Supply step do not retry when error is connection reset by peer
What version of Cloud Foundry and CF CLI are you using? (i.e. What is the output of running cf curl /v2/info && cf version?
{
...
"version": 0,
"min_cli_version": null,
"min_recommended_cli_version": null,
"api_version": "2.203.0",
"osbapi_version": "2.15",
}
cf version 7.5.0+0ad1d63.2022-06-04
What version of the buildpack you are using?
We have multiple applications, the below versions are used currently.
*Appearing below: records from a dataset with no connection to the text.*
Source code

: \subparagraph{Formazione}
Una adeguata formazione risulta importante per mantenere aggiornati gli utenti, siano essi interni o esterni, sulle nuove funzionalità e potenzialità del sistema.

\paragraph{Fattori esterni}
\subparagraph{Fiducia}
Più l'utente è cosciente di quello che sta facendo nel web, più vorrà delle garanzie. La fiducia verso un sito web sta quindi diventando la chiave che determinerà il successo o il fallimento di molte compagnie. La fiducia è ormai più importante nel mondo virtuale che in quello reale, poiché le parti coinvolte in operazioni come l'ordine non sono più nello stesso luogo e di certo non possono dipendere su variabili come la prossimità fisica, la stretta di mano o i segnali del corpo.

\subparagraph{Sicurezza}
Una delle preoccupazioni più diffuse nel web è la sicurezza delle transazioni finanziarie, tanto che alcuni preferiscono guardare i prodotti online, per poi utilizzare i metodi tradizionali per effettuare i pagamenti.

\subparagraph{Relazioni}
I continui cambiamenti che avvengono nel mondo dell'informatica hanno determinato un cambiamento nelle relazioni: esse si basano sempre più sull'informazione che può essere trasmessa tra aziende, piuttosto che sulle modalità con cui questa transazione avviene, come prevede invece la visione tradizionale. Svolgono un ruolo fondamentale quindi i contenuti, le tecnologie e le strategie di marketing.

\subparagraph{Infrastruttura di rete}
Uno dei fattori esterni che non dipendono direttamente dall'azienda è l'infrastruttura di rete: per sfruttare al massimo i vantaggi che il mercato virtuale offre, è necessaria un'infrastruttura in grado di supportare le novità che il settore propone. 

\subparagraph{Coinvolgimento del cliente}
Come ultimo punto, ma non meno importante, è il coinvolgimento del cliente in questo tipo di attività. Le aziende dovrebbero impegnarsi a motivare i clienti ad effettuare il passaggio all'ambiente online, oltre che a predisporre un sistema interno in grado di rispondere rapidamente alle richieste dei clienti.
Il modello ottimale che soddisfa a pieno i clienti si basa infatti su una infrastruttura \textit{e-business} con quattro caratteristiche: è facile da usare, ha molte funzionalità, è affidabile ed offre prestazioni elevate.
Version: 1.8.5, 1.8.7 and 1.8.12
If you were attempting to accomplish a task, what was it you were attempting to do?
Package staging randomly fails at supply/finalize step when downloading Go without attempting any retry.
What did you expect to happen?
The curl command already has retry mechanism, and it should retry if the attempts encounter any network connection problems.
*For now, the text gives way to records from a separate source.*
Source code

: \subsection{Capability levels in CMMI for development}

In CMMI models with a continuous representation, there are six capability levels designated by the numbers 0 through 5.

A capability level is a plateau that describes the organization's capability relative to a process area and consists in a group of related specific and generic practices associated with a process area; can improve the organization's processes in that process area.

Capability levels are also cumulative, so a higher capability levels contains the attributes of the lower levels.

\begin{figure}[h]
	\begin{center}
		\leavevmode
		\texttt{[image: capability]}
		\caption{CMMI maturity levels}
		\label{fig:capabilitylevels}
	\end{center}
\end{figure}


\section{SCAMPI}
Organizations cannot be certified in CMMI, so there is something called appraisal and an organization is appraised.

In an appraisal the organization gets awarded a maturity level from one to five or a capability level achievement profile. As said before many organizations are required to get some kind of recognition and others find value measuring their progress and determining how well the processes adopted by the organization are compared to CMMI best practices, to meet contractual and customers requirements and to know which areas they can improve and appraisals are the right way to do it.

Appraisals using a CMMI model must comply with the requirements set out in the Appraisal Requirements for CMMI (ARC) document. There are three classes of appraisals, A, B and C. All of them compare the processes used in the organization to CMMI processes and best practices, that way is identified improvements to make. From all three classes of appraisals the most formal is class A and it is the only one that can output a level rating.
What was the actual behavior?
If the error is "connection reset by peer", the curl command do not retry and immediately return error
see https://stackoverflow.com/questions/42873285/curl-retry-mechanism
Sample log output from running the same curl command
2023-07-18T18:17:02.90+0000 [APP/TASK/eab4dfa6/0] ERR % Total % Received % Xferd Average Speed Time Time Time Current
2023-07-18T18:17:02.90+0000 [APP/TASK/eab4dfa6/0] ERR Dload Upload Total Spent Left Speed
2023-07-18T18:17:03.07+0000 [APP/TASK/eab4dfa6/0] ERR 0 0 0 0 0 0 0 0 --:--:-- --:--:-- --:--:-- 0
2023-07-18T18:17:03.74+0000 [APP/TASK/eab4dfa6/0] ERR 0 151M 0 142k 0 0 812k 0 0:03:10 --:--:-- 0:03:10 809k
2023-07-18T18:17:03.75+0000 [APP/TASK/eab4dfa6/0] ERR 33 151M 33 50.1M 0 0 59.3M 0 0:00:02 --:--:-- 0:00:02 59.3M
2023-07-18T18:17:03.75+0000 [APP/TASK/eab4dfa6/0] ERR curl: (56) OpenSSL SSL_read: Connection reset by peer, errno 104
2023-07-18T18:17:03.75+0000 [APP/TASK/eab4dfa6/0] OUT Exit: 56, Elapsed: 1
To reproduce, create a sample app(doesn't matter what app), then create a run-task that perpetually download the go binary
cf run-task app-1 --command 'while true; do start_time=$(date +%s); curl https://buildpacks.cloudfoundry.org/dependencies/go/go_1.19_linux_x64_cflinuxfs3_7e231ea5.tgz --location --retry 15 --retry-delay 2 --output /tmp/go.tgz; echo -n "Exit: $?, "; end_time=$(date +%s); elapsed=$(( end_time - start_time )); echo "Elapsed: $elapsed"; sleep 10; done'
Watch the app log output for errors.
Can you provide a sample app?
N/A
Please confirm where necessary:
- [x] I have included a log output
- [x] My log includes an error message
- [x] I have included steps for reproduction
One quick way to fix this is to use --retry-all-errors instead of --retry https://stackoverflow.com/questions/10285700/curl-error-recv-failure-connection-reset-by-peer-php-curl#:~:text=One%20way%20we%20can%20avoid,number%20of%20worker_connections%20in%20nginx.
Note that --retry-all-errors only exists since curl v7.71.0 changelog. Therefore, it cannot be used in cflinuxfs3, but it should be available in cflinuxfs4.
A fix that would address this behaviour for cflinuxfs4 stack is proposed: PR Add option --retry-all-errors when downloading go version
@ivanovac implemented a small go server, which simulates the "connection reset by peer" by sending RST to the client. With this we were able to confirm, that those types of transient TCP issues are ignored by the curl --retry mechanism and can be handled only by --retry-all-errors.